Monday, August 20, 2007

Big Trees

Yep, these trees are big. Looky:



This one is the biggest tree in the world, the General Sherman Sequoia:


When you're standing by it -- or rather, by the fence that prevents you from getting too close to it -- it's hard to believe it could be not merely the largest tree, but the biggest living thing in the entire world. How crazy is that? Looking at it, standing by it, somehow, it doesn't seem that big. It's not the tallest tree (it's "only" 275 ft), and it doesn't have the biggest circumference ("only" 102 feet), but all in all it manages to have the highest volume of wood in cubic feet: 52,508. And it's not that it's not impressive, it's just that somehow my brain couldn't really compute that it was that big. I had the same feeling at the Grand Canyon, but for a different reason. I mean, the Grand Canyon does look that big. So big, in fact, that its depth kind of flattens itself out, like the human eye can't quite. . . I don't know, triangulate something of that scope. But the Sherman tree wasn't quite as impressive as I expected.

But what was impressive was just walking through the Giant Forest. The trees in the Giant Forest don't have fences around them like the General Sherman do, and you can get close, and also, they're all around you, making you feel the size of a bug. The overall effect is incredible.

This is all at Sequoia National Park in the Sierra Nevadas. Sequoia is adjacent to King's Canyon National Park, which is vast and does not appear to be crossed by a single road. I could be wrong, but on the map it doesn't look like it. Being up in the mountains on a day trip, hitting only high-volume tourist sites, really made me want to go on a backcountry trip, which I've done only a couple of times in my life. I always want to start camping again, but we just haven't gotten around to it, and dang it, that must change.

Some basic Sequioa facts: they are not the same thing as redwood trees. A lot of people think they are; they're related but distinct. Redwoods grow only at the coast. Sequoias grow nowhere else on Earth but here in the Sierras, at around 6500 feet. Unlike redwoods. they are brittle and make crap lumber. In fact, when they topple, they tend to bust into a bunch of pieces. (Idiots logged the hell out of them anyway.) They are virtually indestructible. They're highly fire-resistant, they self-heal from forest fires (which are an essential part of their ecology and the main way their seeds are released from their cones) and are totally pest-resistant. The only natural cause of death of a Sequoia is toppling, which is not unusual, since they are really big and have really shallow roots, like redwoods, which are likened to a pin standing on its head.

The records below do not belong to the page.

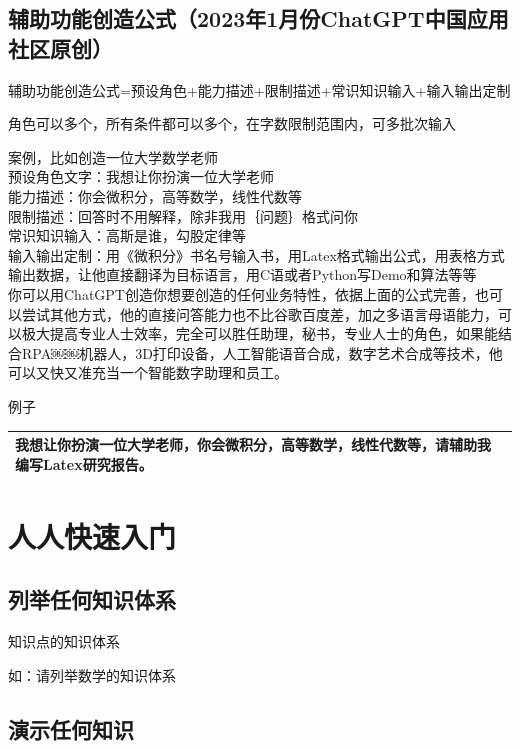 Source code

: \documentclass[12pt]{book}
\begin{document}
	\section{辅助功能创造公式（2023年1月份ChatGPT中国应用社区原创）}

	辅助功能创造公式=预设角色+能力描述+限制描述+常识知识输入+输入输出定制
	
	角色可以多个，所有条件都可以多个，在字数限制范围内，可多批次输入
	
	案例，比如创造一位大学数学老师 \\
	预设角色文字：我想让你扮演一位大学老师\\
	能力描述：你会微积分，高等数学，线性代数等\\
	限制描述：回答时不用解释，除非我用｛问题｝格式问你\\
	常识知识输入：高斯是谁，勾股定律等\\
	输入输出定制：用《微积分》书名号输入书，用Latex格式输出公式，用表格方式输出数据，让他直接翻译为目标语言，用C语或者Python写Demo和算法等等\\
	
	你可以用ChatGPT创造你想要创造的任何业务特性，依据上面的公式完善，也可以尝试其他方式，他的直接问答能力也不比谷歌百度差，加之多语言母语能力，可以极大提高专业人士效率，完全可以胜任助理，秘书，专业人士的角色，如果能结合RPA￼￼机器人，3D打印设备，人工智能语音合成，数字艺术合成等技术，他可以又快又准充当一个智能数字助理和员工。

	例子

		
		\begin{tabular}{|p{15cm}|p{3cm}|}
		\hline
	我想让你扮演一位大学老师，你会微积分，高等数学，线性代数等，请辅助我编写Latex研究报告。\\
		\hline
		\end{tabular}
		
\chapter{人人快速入门}
\section{列举任何知识体系}

{知识点}的知识体系

如：请列举数学的知识体系

\section{演示任何知识}
\end{document}
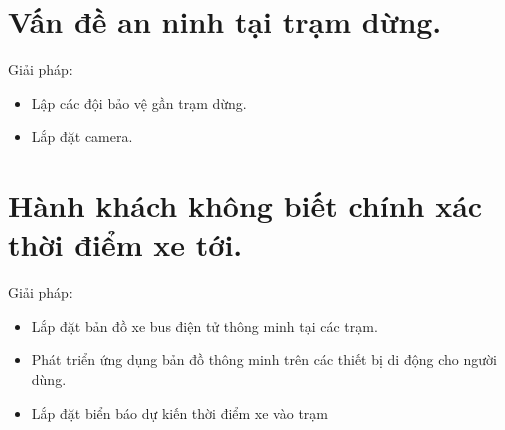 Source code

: \section{Vấn đề an ninh tại trạm dừng.}

Giải pháp:

\begin{itemize}
	\item Lập các đội bảo vệ gần trạm dừng.
	\item Lắp đặt camera.
\end{itemize}



\section{Hành khách không biết chính xác thời điểm xe tới.}

Giải pháp:

\begin{itemize}
	\item Lắp đặt bản đồ xe bus điện tử thông minh tại các trạm.
	\item Phát triển ứng dụng bản đồ thông minh trên các thiết bị di động cho người dùng.
	\item Lắp đặt biển báo dự kiến thời điểm xe vào trạm
\end{itemize} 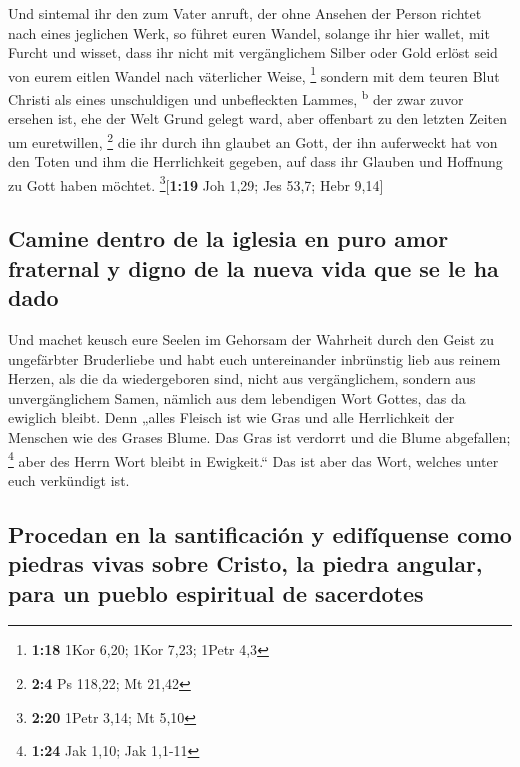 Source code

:  Und sintemal ihr den zum Vater anruft, der ohne Ansehen
der Person richtet nach eines jeglichen Werk, so führet euren Wandel,
solange ihr hier wallet, mit Furcht  und wisset, dass ihr
nicht mit vergänglichem Silber oder Gold erlöst seid von eurem eitlen
Wandel nach väterlicher Weise, \footnote{\textbf{1:18} 1Kor 6,20; 1Kor
  7,23; 1Petr 4,3}  sondern mit dem teuren Blut Christi
als eines unschuldigen und unbefleckten Lammes, \textsuperscript{b}
 der zwar zuvor ersehen ist, ehe der Welt Grund gelegt
ward, aber offenbart zu den letzten Zeiten um euretwillen, \footnote{\textbf{2:4}
  Ps 118,22; Mt 21,42}  die ihr durch ihn glaubet an
Gott, der ihn auferweckt hat von den Toten und ihm die Herrlichkeit
gegeben, auf dass ihr Glauben und Hoffnung zu Gott haben möchtet.
\footnote{\textbf{2:20} 1Petr 3,14; Mt 5,10}{[}\textbf{1:19} Joh 1,29;
Jes 53,7; Hebr 9,14{]}

\hypertarget{camine-dentro-de-la-iglesia-en-puro-amor-fraternal-y-digno-de-la-nueva-vida-que-se-le-ha-dado}{%
\subsection{Camine dentro de la iglesia en puro amor fraternal y digno
de la nueva vida que se le ha
dado}\label{camine-dentro-de-la-iglesia-en-puro-amor-fraternal-y-digno-de-la-nueva-vida-que-se-le-ha-dado}}

 Und machet keusch eure Seelen im Gehorsam der Wahrheit
durch den Geist zu ungefärbter Bruderliebe und habt euch untereinander
inbrünstig lieb aus reinem Herzen,  als die da
wiedergeboren sind, nicht aus vergänglichem, sondern aus unvergänglichem
Samen, nämlich aus dem lebendigen Wort Gottes, das da ewiglich bleibt.
 Denn „alles Fleisch ist wie Gras und alle Herrlichkeit
der Menschen wie des Grases Blume. Das Gras ist verdorrt und die Blume
abgefallen; \footnote{\textbf{1:24} Jak 1,10; Jak 1,1-11}
 aber des Herrn Wort bleibt in Ewigkeit.`` Das ist aber
das Wort, welches unter euch verkündigt ist.

\hypertarget{procedan-en-la-santificaciuxf3n-y-edifuxedquense-como-piedras-vivas-sobre-cristo-la-piedra-angular-para-un-pueblo-espiritual-de-sacerdotes}{%
\subsection{Procedan en la santificación y edifíquense como piedras
vivas sobre Cristo, la piedra angular, para un pueblo espiritual de
sacerdotes}\label{procedan-en-la-santificaciuxf3n-y-edifuxedquense-como-piedras-vivas-sobre-cristo-la-piedra-angular-para-un-pueblo-espiritual-de-sacerdotes}}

Here are the roots of a toppled giant (and me and my brother-in-law Perry):


In the 19th century, folks back on the East Coast flat didn't believe reports that trees grew in California with a diameter of 20-30 feet. They didn't even believe the photos. So what do you think people did? They cut down trees and hauled cross-sections all the way across the continent in ox carts. But the cross sections were too dang big for ox carts, so the people had to cut them up and reassemble them. And of course, since they were in pieces, people didn't even believe they were from one single tree! Many of these tree chunks still remain in museums. (Feh.)

Since Sequoia wood doesn't decay, it's impossible to tell the age of a toppled giant. Many such trees are strewn around the Giant Forest, and no one knows how long they've lain there. Many are hollow and they're huge inside:

One was used as a stable and could hold over 20 horses! Twenty horses inside one hollow tree!

I love trees. I read a book recently I keep meaning to blog about -- I keep meaning to write an "Earth's Greatest Hits" about trees, but I haven't gotten around to it -- the books is The Wild Trees, and it's about the botanists who pioneered redwood canopy ecology in the 1990s. Until then, no one had climbed a redwood to see what was up there!!! On a mature redwood tree, the first branches that can bear a person's weight occur at the equivalent of the 20th floor of a building (geez!) so they're, um, not easy to climb. This book goes into the way this group of botanists gradually figured out how to climb them with relative safety (it's still crazy-unsafe. don't try it.) and it's a very exciting book. Read it! There's lots of obsession in it, as well as really cool trees, and it's a love story too. Cool!

Here are Jim and Perry eating ice cream at Lodgepole Visitor Center -- Jim's wearing my sunglasses.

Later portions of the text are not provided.